* [Problem]: If a line of the records contains the string "which", copy it out.

* [Information supplied]:
+ + + +
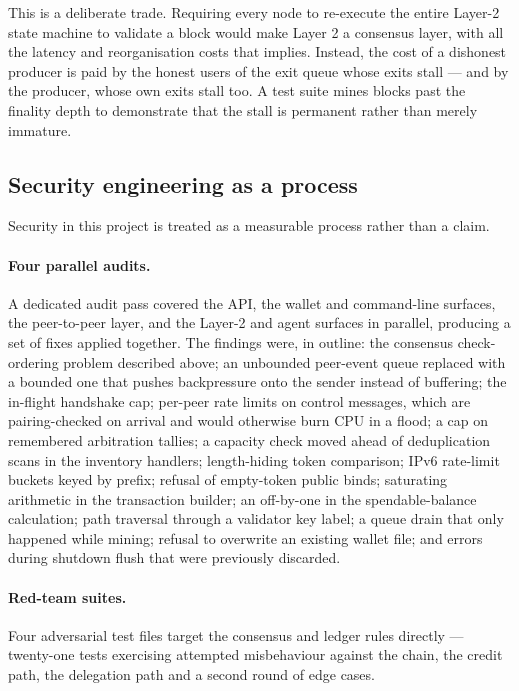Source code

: \documentclass{article}
\begin{document}
This is a deliberate trade. Requiring every node to re-execute the entire
Layer-2 state machine to validate a block would make Layer 2 a consensus
layer, with all the latency and reorganisation costs that implies. Instead, the
cost of a dishonest producer is paid by the honest users of the exit queue
whose exits stall --- and by the producer, whose own exits stall too. A test
suite mines blocks past the finality depth to demonstrate that the stall is
permanent rather than merely immature.

\subsection{Security engineering as a process}
\label{sec:security-process}

Security in this project is treated as a measurable process rather than a
claim.

\paragraph{Four parallel audits.} A dedicated audit pass covered the API, the
wallet and command-line surfaces, the peer-to-peer layer, and the Layer-2 and
agent surfaces in parallel, producing a set of fixes applied together. The
findings were, in outline: the consensus check-ordering problem described
above; an unbounded peer-event queue replaced with a bounded one that pushes
backpressure onto the sender instead of buffering; the in-flight handshake cap;
per-peer rate limits on control messages, which are pairing-checked on arrival
and would otherwise burn CPU in a flood; a cap on remembered arbitration
tallies; a capacity check moved ahead of deduplication scans in the inventory
handlers; length-hiding token comparison; IPv6 rate-limit buckets keyed by
prefix; refusal of empty-token public binds; saturating arithmetic in the
transaction builder; an off-by-one in the spendable-balance calculation; path
traversal through a validator key label; a queue drain that only happened while
mining; refusal to overwrite an existing wallet file; and errors during
shutdown flush that were previously discarded.

\paragraph{Red-team suites.} Four adversarial test files target the consensus
and ledger rules directly --- twenty-one tests exercising attempted
misbehaviour against the chain, the credit path, the delegation path and a
second round of edge cases.
\end{document}
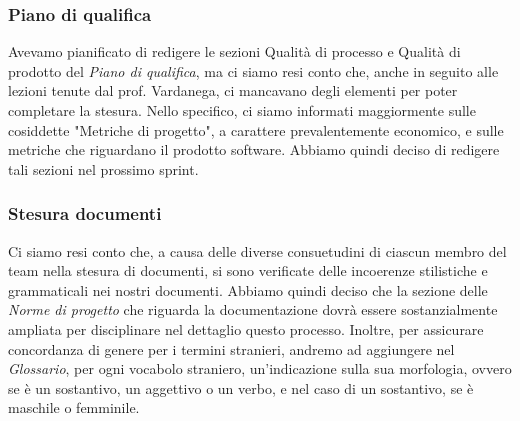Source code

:         \subsubsection{Piano di qualifica}
            Avevamo pianificato di redigere le sezioni Qualità di processo e Qualità di prodotto 
            del \textit{Piano di qualifica}, ma ci siamo resi conto che, anche in seguito alle
            lezioni tenute dal prof. Vardanega, ci mancavano degli elementi per poter completare
            la stesura. Nello specifico, ci siamo informati maggiormente sulle cosiddette
            "Metriche di progetto", a carattere prevalentemente economico, e sulle metriche
            che riguardano il prodotto software.
            Abbiamo quindi deciso di redigere tali sezioni nel prossimo sprint.
        \subsubsection{Stesura documenti}
            Ci siamo resi conto che, a causa delle diverse consuetudini di ciascun membro del team 
            nella stesura di documenti, si sono verificate delle incoerenze stilistiche e grammaticali nei nostri
            documenti. Abbiamo quindi deciso che la sezione delle \textit{Norme di progetto} che 
            riguarda la documentazione dovrà essere sostanzialmente ampliata per disciplinare 
            nel dettaglio questo processo. Inoltre, per assicurare concordanza di genere per i 
            termini stranieri, andremo ad aggiungere nel \textit{Glossario}, per ogni vocabolo
            straniero, un'indicazione sulla sua morfologia, ovvero se è un sostantivo,
            un aggettivo o un verbo, e nel caso di un sostantivo, se è maschile o femminile.
            
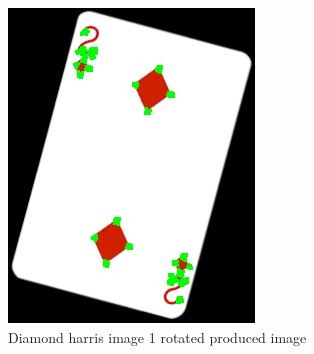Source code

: \documentclass[conference]{IEEEtran}
\begin{document}
\begin{figure}[!htb]
\begin{minipage}[b]{0.2\textwidth}
    \includegraphics[width=\textwidth]{../programme/results/Task_1/rotated_experiements/Harris/diamond/image_1.jpg}
    \caption{Diamond harris image 1 rotated produced image}
    \label{Diamond harris image 1 rotated produced image}
  \end{minipage}
  \hfill
  \begin{minipage}[b]{0.2\textwidth}

\end{minipage}
\end{figure}
\end{document}
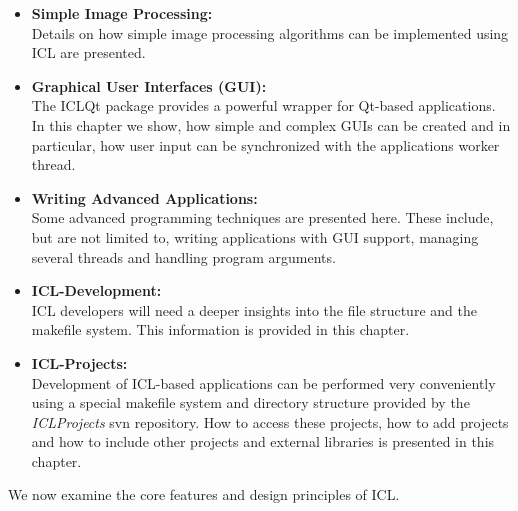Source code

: \begin{itemize}
\item \textbf{Simple Image Processing:}\\ Details on how simple image processing algorithms can be implemented using ICL are presented.
\item \textbf{Graphical User Interfaces (GUI):}\\ The ICLQt package provides a powerful wrapper for Qt-based applications. In this chapter we show, how simple and complex GUIs can be created and in particular, how user input can be synchronized with the applications worker thread.
\item \textbf{Writing Advanced Applications:}\\ Some advanced programming techniques are presented here. These include, but are not limited to, writing applications with GUI support, managing several threads and handling program arguments.
\item \textbf{ICL-Development:}\\ICL developers will need a deeper insights into the file structure and the makefile system. This information is provided in this chapter.
\item \textbf{ICL-Projects:}\\Development of ICL-based applications can be performed very conveniently using a special makefile system and directory structure provided by the \emph{ICLProjects} svn repository. How to access these projects, how to add projects and how to include other projects and external libraries is presented in this chapter.
\end{itemize} 

We now examine the core features and design principles of ICL.



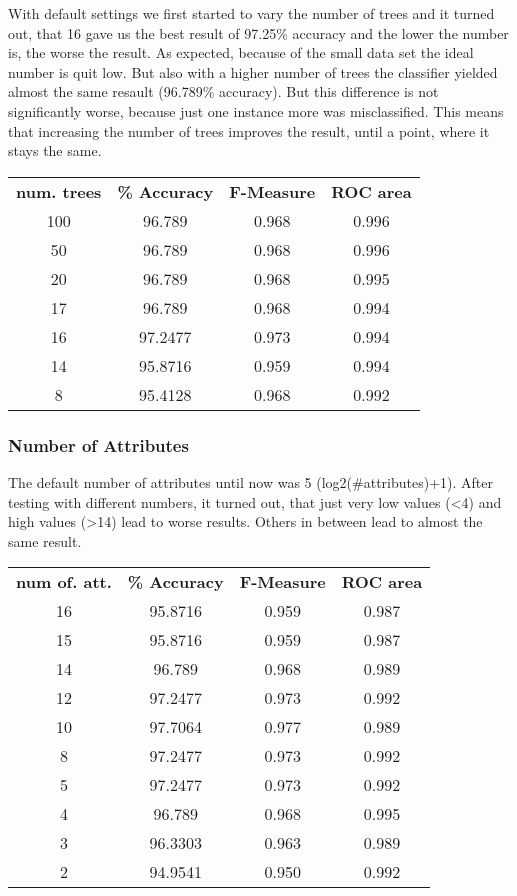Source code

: \documentclass{article}
\begin{document}
With default settings we first started to vary the number of trees and it turned out, that 16 gave us the best result of 97.25\% accuracy and the lower the number is, the worse the result. As expected, because of the small data set the ideal number is quit low. But also with a higher number of trees the classifier yielded almost the same resault (96.789\% accuracy). But this difference is not significantly worse, because just one instance more was misclassified. This means that increasing the number of trees improves the result, until a point, where it stays the same.
 
\begin{center}
\begin{tabular}{ c | c | c | c }
\textbf{num. trees} & \textbf{\% Accuracy} & \textbf{F-Measure} & \textbf{ROC area} \\
100 & 96.789 & 0.968 & 0.996 \\
50 & 96.789 & 0.968 &  0.996 \\
20 & 96.789 & 0.968 & 0.995 \\
17 & 96.789 & 0.968 & 0.994 \\
16 & 97.2477 & 0.973 & 0.994 \\
14 & 95.8716 & 0.959 & 0.994 \\
8 & 95.4128 & 0.968 & 0.992 \\
\end{tabular}
\end{center}
 
\subsubsection{Number of Attributes}
 
The default number of attributes until now was 5 (log2(#attributes)+1). After testing with different numbers, it turned out, that just very low values (<4) and high values (>14) lead to worse results. Others in between lead to almost the same result.
 
\begin{center}
\begin{tabular}{ c | c | c | c }
\textbf{num of. att.} & \textbf{\% Accuracy} & \textbf{F-Measure} & \textbf{ROC area} \\
16 & 95.8716 & 0.959 & 0.987  \\
15 & 95.8716 & 0.959 & 0.987 \\
14 & 96.789 &  0.968 & 0.989 \\
12 & 97.2477 & 0.973 & 0.992 \\
10 & 97.7064 & 0.977 & 0.989 \\
8 & 97.2477 & 0.973 & 0.992 \\
5 & 97.2477 & 0.973 & 0.992 \\
4 & 96.789 & 0.968 & 0.995 \\
3 & 96.3303 & 0.963 & 0.989 \\
2 & 94.9541 & 0.950 & 0.992 \\
\end{tabular}
\end{center} 
\end{document}
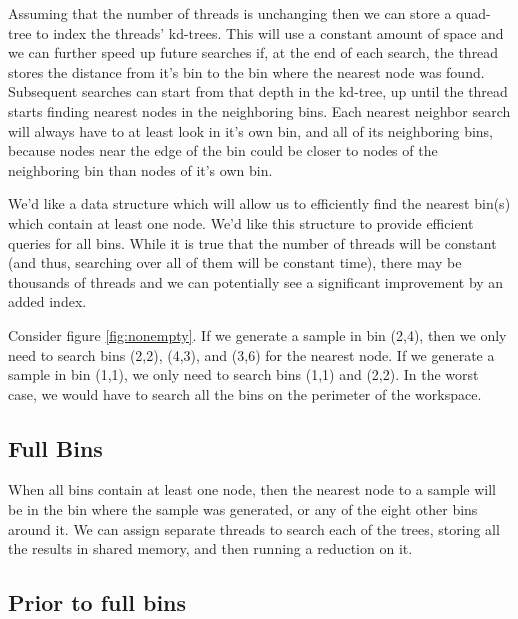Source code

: Assuming that the number of threads is unchanging then we can store a quad-tree to index the threads' kd-trees. This will use a constant amount of space and we can further speed up future searches if, at the end of each search, the thread stores the distance from it's bin to the bin where the nearest node was found. Subsequent searches can start from that depth in the kd-tree, up until the thread starts finding nearest nodes in the neighboring bins. Each nearest neighbor search will always have to at least look in it's own bin, and all of its neighboring bins, because nodes near the edge of the bin could be closer to nodes of the neighboring bin than nodes of it's own bin.

\begin{figure}[H]
\begin{centering}
    \texttt{[image: \\figfile\{fig/nonempty\_search]}}
    \caption{Non-empty Search}
    \label{fig:nonempty}
\end{centering}
\end{figure}


We'd like a data structure which will allow us to efficiently find the nearest bin(s) which contain at least one node. We'd like this structure to provide efficient queries for all bins. While it is true that the number of threads will be constant (and thus, searching over all of them will be constant time), there may be thousands of threads and we can potentially see a significant improvement by an added index. 

Consider figure \ref{fig:nonempty}. If we generate a sample in bin (2,4), then we only need to search bins (2,2), (4,3), and (3,6) for the nearest node. If we generate a sample in bin (1,1), we only need to search bins (1,1) and (2,2). In the worst case, we would have to search all the bins on the perimeter of the workspace. 

\subsection{Full Bins}

When all bins contain at least one node, then the nearest node to a sample will be in the bin where the sample was generated, or any of the eight other bins around it. We can assign separate threads to search each of the trees, storing all the results in shared memory, and then running a reduction on it. 

\subsection{Prior to full bins}

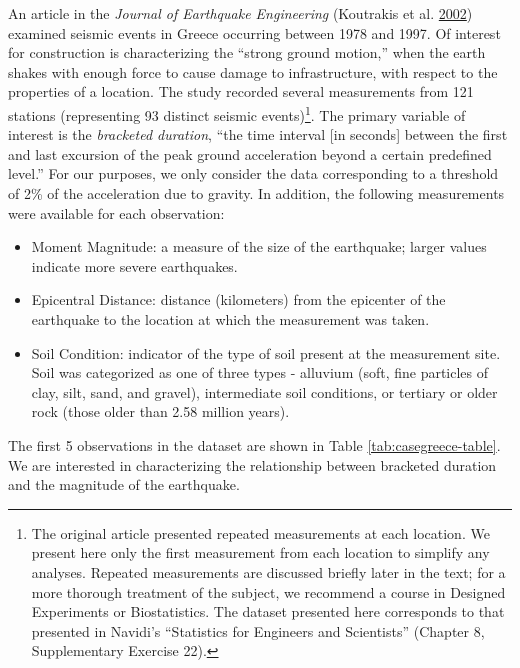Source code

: \documentclass[]{book}
\providecommand{\tightlist}{%
  \setlength{\itemsep}{0pt}\setlength{\parskip}{0pt}}
\let\rmarkdownfootnote\footnote%
\def\footnote{\protect\rmarkdownfootnote}
\theoremstyle{definition}
\theoremstyle{definition}
\theoremstyle{definition}
\theoremstyle{remark}
\begin{document}
An article in the \emph{Journal of Earthquake Engineering} (Koutrakis et
al. \protect\hyperlink{ref-Koutrakis2002}{2002}) examined seismic events
in Greece occurring between 1978 and 1997. Of interest for construction
is characterizing the ``strong ground motion,'' when the earth shakes
with enough force to cause damage to infrastructure, with respect to the
properties of a location. The study recorded several measurements from
121 stations (representing 93 distinct seismic events)\footnote{The
  original article presented repeated measurements at each location. We
  present here only the first measurement from each location to simplify
  any analyses. Repeated measurements are discussed briefly later in the
  text; for a more thorough treatment of the subject, we recommend a
  course in Designed Experiments or Biostatistics. The dataset presented
  here corresponds to that presented in Navidi's ``Statistics for
  Engineers and Scientists'' (Chapter 8, Supplementary Exercise 22).}.
The primary variable of interest is the \emph{bracketed duration}, ``the
time interval {[}in seconds{]} between the first and last excursion of
the peak ground acceleration beyond a certain predefined level.'' For
our purposes, we only consider the data corresponding to a threshold of
2\% of the acceleration due to gravity. In addition, the following
measurements were available for each observation:

\begin{itemize}
\tightlist
\item
  Moment Magnitude: a measure of the size of the earthquake; larger
  values indicate more severe earthquakes.
\item
  Epicentral Distance: distance (kilometers) from the epicenter of the
  earthquake to the location at which the measurement was taken.
\item
  Soil Condition: indicator of the type of soil present at the
  measurement site. Soil was categorized as one of three types -
  alluvium (soft, fine particles of clay, silt, sand, and gravel),
  intermediate soil conditions, or tertiary or older rock (those older
  than 2.58 million years).
\end{itemize}

The first 5 observations in the dataset are shown in Table
\ref{tab:casegreece-table}. We are interested in characterizing the
relationship between bracketed duration and the magnitude of the
earthquake.
\end{document}
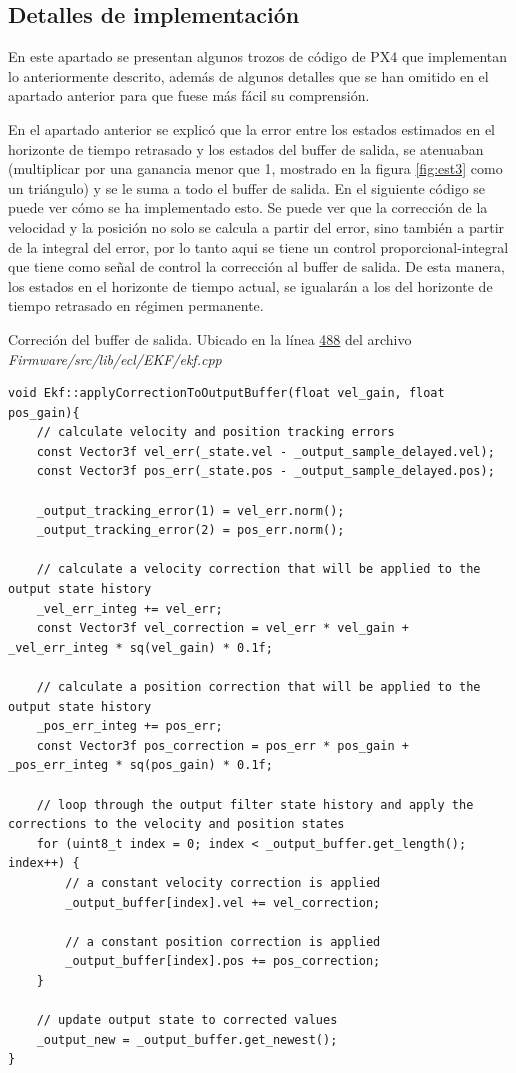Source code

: 



\subsection{Detalles de implementación}
En este apartado se presentan algunos trozos de código de PX4 que implementan lo anteriormente descrito, además de algunos detalles que se han omitido en el apartado anterior para que fuese más fácil su comprensión.

En el apartado anterior se explicó que la error entre los estados estimados en el horizonte de tiempo retrasado y los estados del buffer de salida, se atenuaban (multiplicar por una ganancia menor que 1, mostrado en la figura \ref{fig:est3} como un triángulo) y se le suma a todo el buffer de salida. En el siguiente código se puede ver cómo se ha implementado esto. Se puede ver que la corrección de la velocidad y la posición no solo se calcula a partir del error, sino también a partir de la integral del error, por lo tanto aqui se tiene un control proporcional-integral que tiene como señal de control la corrección al buffer de salida. De esta manera, los estados en el horizonte de tiempo actual, se igualarán a los del horizonte de tiempo retrasado en régimen permanente. 

\begin{codigo}{Correción del buffer de salida. Ubicado en  la línea \href{https://github.com/PX4/PX4-ECL/blob/ec934908900b23ee273d1a9f82364b7b38423200/EKF/ekf.cpp\#L488}{488} del archivo \textit{Firmware/src/lib/ecl/EKF/ekf.cpp}}
\begin{verbatim}
void Ekf::applyCorrectionToOutputBuffer(float vel_gain, float pos_gain){
	// calculate velocity and position tracking errors
	const Vector3f vel_err(_state.vel - _output_sample_delayed.vel);
	const Vector3f pos_err(_state.pos - _output_sample_delayed.pos);

	_output_tracking_error(1) = vel_err.norm();
	_output_tracking_error(2) = pos_err.norm();

	// calculate a velocity correction that will be applied to the output state history
	_vel_err_integ += vel_err;
	const Vector3f vel_correction = vel_err * vel_gain + _vel_err_integ * sq(vel_gain) * 0.1f;

	// calculate a position correction that will be applied to the output state history
	_pos_err_integ += pos_err;
	const Vector3f pos_correction = pos_err * pos_gain + _pos_err_integ * sq(pos_gain) * 0.1f;

	// loop through the output filter state history and apply the corrections to the velocity and position states
	for (uint8_t index = 0; index < _output_buffer.get_length(); index++) {
		// a constant velocity correction is applied
		_output_buffer[index].vel += vel_correction;

		// a constant position correction is applied
		_output_buffer[index].pos += pos_correction;
	}

	// update output state to corrected values
	_output_new = _output_buffer.get_newest();
}
\end{verbatim}
\end{codigo} 

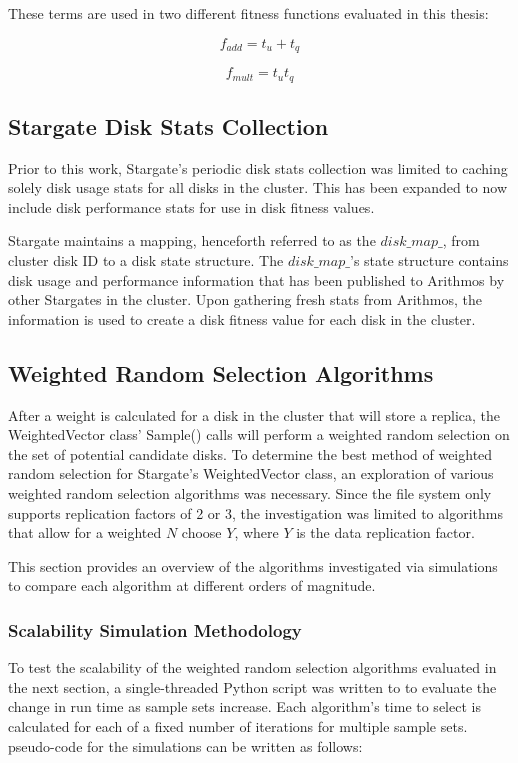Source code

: \documentclass[12pt]{article}
\begin{document}
  These terms are used in two different fitness functions evaluated in this
  thesis:

  \begin{equation}
    f_{add} = t_{u} + t_{q}
  \end{equation}

  \begin{equation}
    f_{mult} = t_{u}t_{q}
  \end{equation}


  \subsection{Stargate Disk Stats Collection}

  Prior to this work, Stargate's periodic disk stats collection was limited to
  caching solely disk usage stats for all disks in the cluster. This has been
  expanded to now include disk performance stats for use in disk fitness
  values.

  Stargate maintains a mapping, henceforth referred to as the $disk\_map\_$,
  from cluster disk ID to a disk state structure. The $disk\_map\_$'s state
  structure contains disk usage and performance information that has been
  published to Arithmos by other Stargates in the cluster. Upon gathering fresh
  stats from Arithmos, the information is used to create a disk fitness value
  for each disk in the cluster.

  \subsection{Weighted Random Selection Algorithms}

  After a weight is calculated for a disk in the cluster that will store a
  replica, the WeightedVector class' Sample() calls will perform a weighted
  random selection on the set of potential candidate disks. To determine the
  best method of weighted random selection for Stargate's WeightedVector class,
  an exploration of various weighted random selection algorithms was necessary.
  Since the file system only supports replication factors of 2 or 3, the
  investigation was limited to algorithms that allow for a weighted $N$ choose
  $Y$, where $Y$ is the data replication factor.

  This section provides an overview of the algorithms investigated via
  simulations to compare each algorithm at different orders of magnitude.

    \subsubsection{Scalability Simulation Methodology}
     To test the scalability of the weighted random selection algorithms
     evaluated in the next section, a single-threaded Python \cite{python}
     script was written to to evaluate the change in run time as sample sets
     increase. Each algorithm's time to select is calculated for each of a
     fixed number of iterations for multiple sample sets. pseudo-code for the
     simulations can be written as follows:
\end{document}
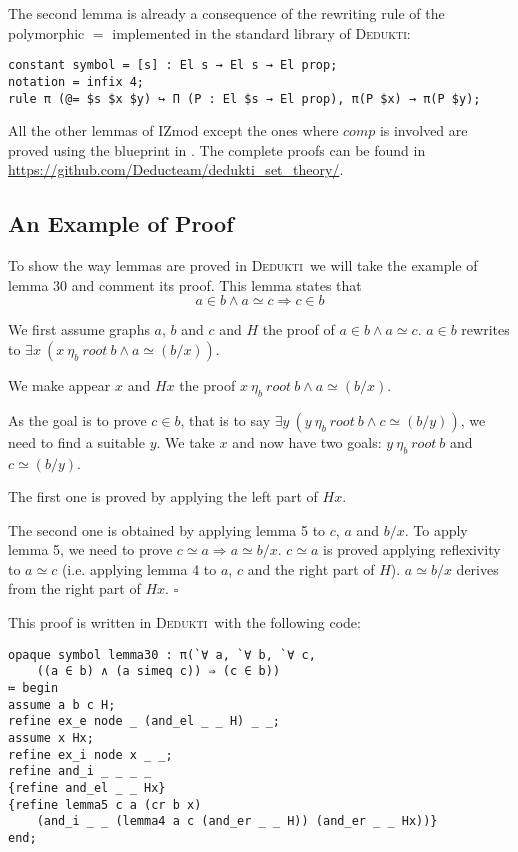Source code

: \documentclass[submission,copyright,creativecommons]{eptcs}
\def\imp{\mathbin{\Rightarrow}}
\def\conj{\mathbin{\wedge}}
\def\ex{{\exists}}
\newenvironment{proof}{\noindent {\em Proof.}}{\medskip}
\newcommand{\dedukti}{\textsc{Dedukti}}
\begin{document}
The second lemma is already a consequence of the rewriting rule of the polymorphic $=$ implemented in the standard library of \dedukti: 
\begin{lstlisting}
constant symbol = [s] : El s → El s → El prop;
notation = infix 4;
rule π (@= $s $x $y) ↪ Π (P : El $s → El prop), π(P $x) → π(P $y);
\end{lstlisting}

All the other lemmas of IZmod except the ones where $comp$ is involved are proved using the blueprint in \cite[see Proposition 1]{zermodulo53}. The complete proofs can be found in \url{https://github.com/Deducteam/dedukti_set_theory/}.

\subsection{An Example of Proof}

To show the way lemmas are proved in \dedukti ~we will take the example of lemma 30 and comment its proof. This lemma states that $$ a \in b \conj a \simeq c \imp c \in b $$

\begin{proof}
We first assume graphs $a$, $b$ and $c$ and $H$ the proof of $ a \in b \conj a \simeq c $. $a \in b$ rewrites to $\ex x~(x~\eta_b~root~b \conj a \simeq (b/x))$. 

We make appear $x$ and $Hx$ the proof $x~\eta_b~root~b \conj a \simeq (b/x)$. 

As the goal is to prove $c \in b$, that is to say $\ex y~(y~\eta_b~root~b \conj c \simeq (b/y))$, we need to find a suitable $y$. We take $x$ and now have two goals: $y~\eta_b~root~b$ and $c \simeq (b/y)$. 

The first one is proved by applying the left part of $Hx$. 

The second one is obtained by applying lemma 5 to $c$, $a$ and $b/x$. To apply lemma 5, we need to prove $c \simeq a \imp a \simeq b/x$. $c \simeq a$ is proved applying reflexivity to $a \simeq c$ (i.e. applying lemma 4 to $a$, $c$ and the right part of $H$). $a \simeq b/x$ derives from the right part of $Hx$. $\square$
\end{proof}

This proof is written in \dedukti ~with the following code: 

\begin{lstlisting}
opaque symbol lemma30 : π(`∀ a, `∀ b, `∀ c, 
	((a ∈ b) ∧ (a simeq c)) ⇒ (c ∈ b))
≔ begin
assume a b c H;
refine ex_e node _ (and_el _ _ H) _ _;
assume x Hx;
refine ex_i node x _ _;
refine and_i _ _ _ _
{refine and_el _ _ Hx}
{refine lemma5 c a (cr b x) 
	(and_i _ _ (lemma4 a c (and_er _ _ H)) (and_er _ _ Hx))}
end;
\end{lstlisting}
\end{document}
+ + + +
* [Worked solution]:
per-peer rate limits on control messages, which are pairing-checked on arrival
We'd like a data structure which will allow us to efficiently find the nearest bin(s) which contain at least one node. We'd like this structure to provide efficient queries for all bins. While it is true that the number of threads will be constant (and thus, searching over all of them will be constant time), there may be thousands of threads and we can potentially see a significant improvement by an added index. 
  earthquake to the location at which the measurement was taken.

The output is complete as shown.